Oncology Stakeholders Summit, Summer 2018 - Episode 10

The Unique Case of the VA Model

Bruce Feinberg, DO: We talked earlier about the Amazon, Berkshire Hathaway, and JPMorgan Chase situation, and maybe that’s what they do. Maybe they figure out how you replicate things that work, like Geisinger. But in prior conversations today, we’ve talked about what things are needed to be successful, and you need scale, you need membership, and you need diversification. You need these things, and we have a system, the VA, that has all those pieces. It has been touted at one time as one of the earliest and best for its IT [information technology] systems and interoperability aspects, but now it has fallen on hard times. Given its size, and the cost structure, is the VA problem fixable? Is it a lack of funding? Is it management? Is it the failure of a government sector trying to manage something that could be better managed in the private sector? I’m curious.

Mark S. Soberman, MD, MBA, FACS: Yes.

Bruce Feinberg, DO: What are your thoughts on what happens in the VA? It’s servicing such a difficult and needy population, and I don’t see that population necessarily being better served currently in the private sector world.

Mark S. Soberman, MD, MBA, FACS: I think part of the conversation is that it’s such a hot potato politically. As soon as you start talking about the privatization of all or part of the VA, it becomes a very emotional conversation. My experience with the VA has been there are some things that they do exceptionally well, and there are some things that they do rather poorly. I wonder whether it’s possible to take an objective look and say, “How do we best serve that population? What are the things that we should keep whole in the organization?” Those are probably things like primary care, mental health, and things that are unique to the veteran population. What are the things that should be contracted out or handled with a Medicare-type card or something like that? For high-acuity things like cardiovascular surgery and neurosurgery, maybe that’s the answer. I don’t know.

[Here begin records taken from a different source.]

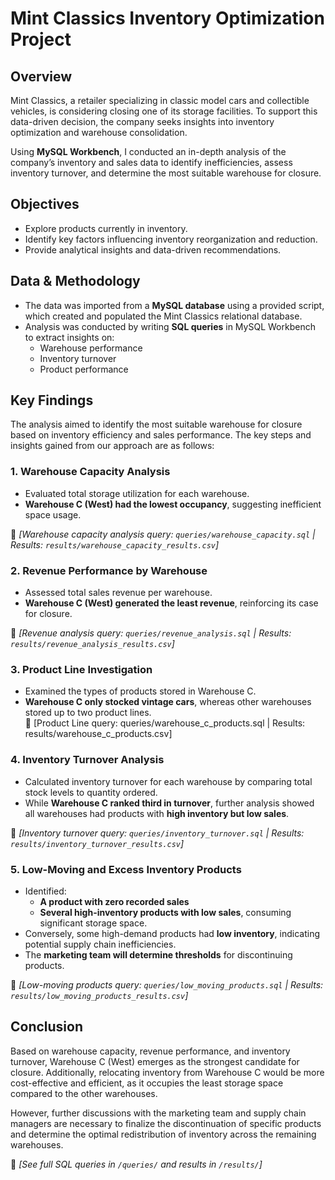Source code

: # Mint Classics Inventory Optimization Project  

## Overview  
Mint Classics, a retailer specializing in classic model cars and collectible vehicles, is considering closing one of its storage facilities. To support this data-driven decision, the company seeks insights into inventory optimization and warehouse consolidation.  

Using **MySQL Workbench**, I conducted an in-depth analysis of the company’s inventory and sales data to identify inefficiencies, assess inventory turnover, and determine the most suitable warehouse for closure.  

## Objectives  
- Explore products currently in inventory.  
- Identify key factors influencing inventory reorganization and reduction.  
- Provide analytical insights and data-driven recommendations.  

## Data & Methodology  
- The data was imported from a **MySQL database** using a provided script, which created and populated the Mint Classics relational database.  
- Analysis was conducted by writing **SQL queries** in MySQL Workbench to extract insights on:  
  - Warehouse performance  
  - Inventory turnover  
  - Product performance  

## Key Findings  

The analysis aimed to identify the most suitable warehouse for closure based on inventory efficiency and sales performance. The key steps and insights gained from our approach are as follows:  

### **1. Warehouse Capacity Analysis**  
- Evaluated total storage utilization for each warehouse.  
- **Warehouse C (West) had the lowest occupancy**, suggesting inefficient space usage.  

📌 *[Warehouse capacity analysis query: `queries/warehouse_capacity.sql` | Results: `results/warehouse_capacity_results.csv`]*  

### **2. Revenue Performance by Warehouse**  
- Assessed total sales revenue per warehouse.  
- **Warehouse C (West) generated the least revenue**, reinforcing its case for closure.  

📌 *[Revenue analysis query: `queries/revenue_analysis.sql` | Results: `results/revenue_analysis_results.csv`]*  

### **3. Product Line Investigation**  
- Examined the types of products stored in Warehouse C.  
- **Warehouse C only stocked vintage cars**, whereas other warehouses stored up to two product lines.  
📌 [Product Line query: queries/warehouse_c_products.sql | Results: results/warehouse_c_products.csv]

### **4. Inventory Turnover Analysis**  
- Calculated inventory turnover for each warehouse by comparing total stock levels to quantity ordered.  
- While **Warehouse C ranked third in turnover**, further analysis showed all warehouses had products with **high inventory but low sales**.  

📌 *[Inventory turnover query: `queries/inventory_turnover.sql` | Results: `results/inventory_turnover_results.csv`]*  

### **5. Low-Moving and Excess Inventory Products**  
- Identified:  
  - **A product with zero recorded sales**  
  - **Several high-inventory products with low sales**, consuming significant storage space.  
- Conversely, some high-demand products had **low inventory**, indicating potential supply chain inefficiencies.  
- The **marketing team will determine thresholds** for discontinuing products.  

📌 *[Low-moving products query: `queries/low_moving_products.sql` | Results: `results/low_moving_products_results.csv`]*  

## Conclusion  
Based on warehouse capacity, revenue performance, and inventory turnover, Warehouse C (West) emerges as the strongest candidate for closure. Additionally, relocating inventory from Warehouse C would be more cost-effective and efficient, as it occupies the least storage space compared to the other warehouses.

However, further discussions with the marketing team and supply chain managers are necessary to finalize the discontinuation of specific products and determine the optimal redistribution of inventory across the remaining warehouses.

📌 *[See full SQL queries in `/queries/` and results in `/results/`]*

Bruce Feinberg, DO: Where would our physicians-in-training be trained if it weren’t for the VA?

Mark S. Soberman, MD, MBA, FACS: Well, we can continue to train the primary care doctors and the psychiatrists.

Michael Kolodziej, MD: Come on, you guys have worked in the VA, just as I do. I think a big part of the problem the VA is experiencing now is a reflection of the fact that the patients they serve have changed. They’re not the World War II or Korean War veterans who accumulated traditional chronic medical illnesses. Now we have the Vietnam War and Gulf War veterans who have a different spectrum of medical problems. I remember distinctly how I trained in Philadelphia, and there was an outstanding spinal cord unit. It was the best in the world. The Philadelphia VA would send their spinal cord patients there for care. They have some profound strengths. Their IT platform has often been singled out as being good; it’s interoperable, and it’s comprehensive. They’re building a personalized medicine program that I think could be potentially just dynamite.

They have the ability to have enterprise-level direction in the projects that they wish to undertake, which frankly, working at Aetna, I longed for many a day. There are things that they do, and they do well. I think they haven’t adapted to the patients they need to serve. There’s a certain—I hate to say it this way—mentality about the way people do things in government institutions like that, which are not necessarily consumer friendly or patient focused. That needs to change for them to really come to the leading edge of healthcare delivery. It’s not unfixable. It is fixable, I think, really. But I think that they have a serious problem now.